— Exercise objective —
Read the records and gather each line that includes "models".
________________________
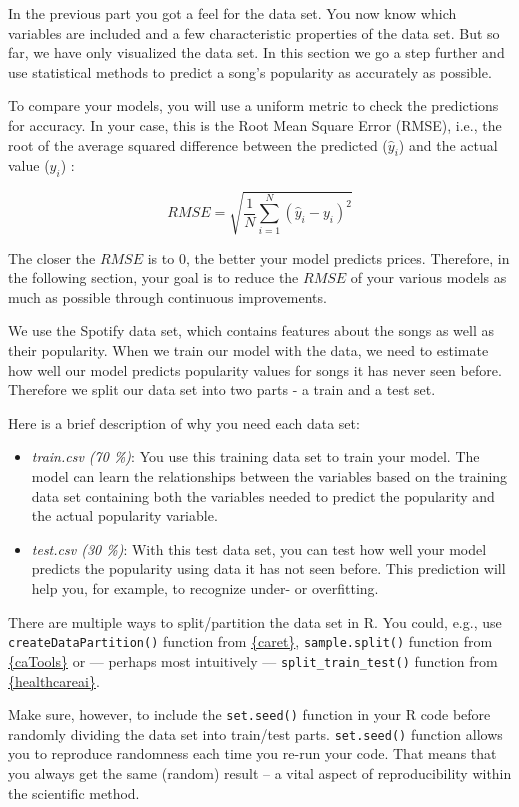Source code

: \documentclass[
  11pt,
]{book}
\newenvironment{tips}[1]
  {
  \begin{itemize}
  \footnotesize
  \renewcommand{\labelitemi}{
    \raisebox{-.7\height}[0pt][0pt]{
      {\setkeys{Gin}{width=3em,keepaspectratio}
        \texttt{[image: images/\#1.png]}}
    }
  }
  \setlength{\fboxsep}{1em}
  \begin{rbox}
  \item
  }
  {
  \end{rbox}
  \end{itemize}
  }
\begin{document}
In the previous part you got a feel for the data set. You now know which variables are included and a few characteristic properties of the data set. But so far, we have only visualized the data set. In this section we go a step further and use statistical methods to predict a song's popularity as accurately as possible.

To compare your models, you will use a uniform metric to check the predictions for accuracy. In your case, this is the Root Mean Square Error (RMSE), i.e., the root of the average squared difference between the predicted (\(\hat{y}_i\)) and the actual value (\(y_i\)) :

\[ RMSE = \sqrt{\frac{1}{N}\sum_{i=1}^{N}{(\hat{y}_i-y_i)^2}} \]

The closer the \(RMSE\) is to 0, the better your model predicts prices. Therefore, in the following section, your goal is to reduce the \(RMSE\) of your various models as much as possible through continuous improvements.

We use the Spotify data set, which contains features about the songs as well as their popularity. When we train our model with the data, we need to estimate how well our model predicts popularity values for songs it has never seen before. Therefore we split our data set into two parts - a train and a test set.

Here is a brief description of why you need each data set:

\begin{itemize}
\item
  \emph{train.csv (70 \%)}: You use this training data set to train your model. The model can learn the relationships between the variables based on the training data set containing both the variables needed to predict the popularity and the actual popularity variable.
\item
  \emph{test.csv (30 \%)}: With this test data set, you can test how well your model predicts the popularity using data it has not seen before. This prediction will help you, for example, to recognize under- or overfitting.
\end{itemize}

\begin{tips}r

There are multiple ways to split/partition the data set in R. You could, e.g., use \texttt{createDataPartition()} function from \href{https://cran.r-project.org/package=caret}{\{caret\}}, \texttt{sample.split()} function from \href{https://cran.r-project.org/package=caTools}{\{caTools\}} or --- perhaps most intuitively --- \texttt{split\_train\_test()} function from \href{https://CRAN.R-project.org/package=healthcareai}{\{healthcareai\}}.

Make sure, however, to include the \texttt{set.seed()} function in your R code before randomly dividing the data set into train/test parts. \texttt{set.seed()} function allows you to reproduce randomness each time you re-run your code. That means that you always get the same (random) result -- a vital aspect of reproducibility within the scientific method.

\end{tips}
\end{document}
________________________
— Written answer —
To compare your models, you will use a uniform metric to check the predictions for accuracy. In your case, this is the Root Mean Square Error (RMSE), i.e., the root of the average squared difference between the predicted (\(\hat{y}_i\)) and the actual value (\(y_i\)) :
The closer the \(RMSE\) is to 0, the better your model predicts prices. Therefore, in the following section, your goal is to reduce the \(RMSE\) of your various models as much as possible through continuous improvements.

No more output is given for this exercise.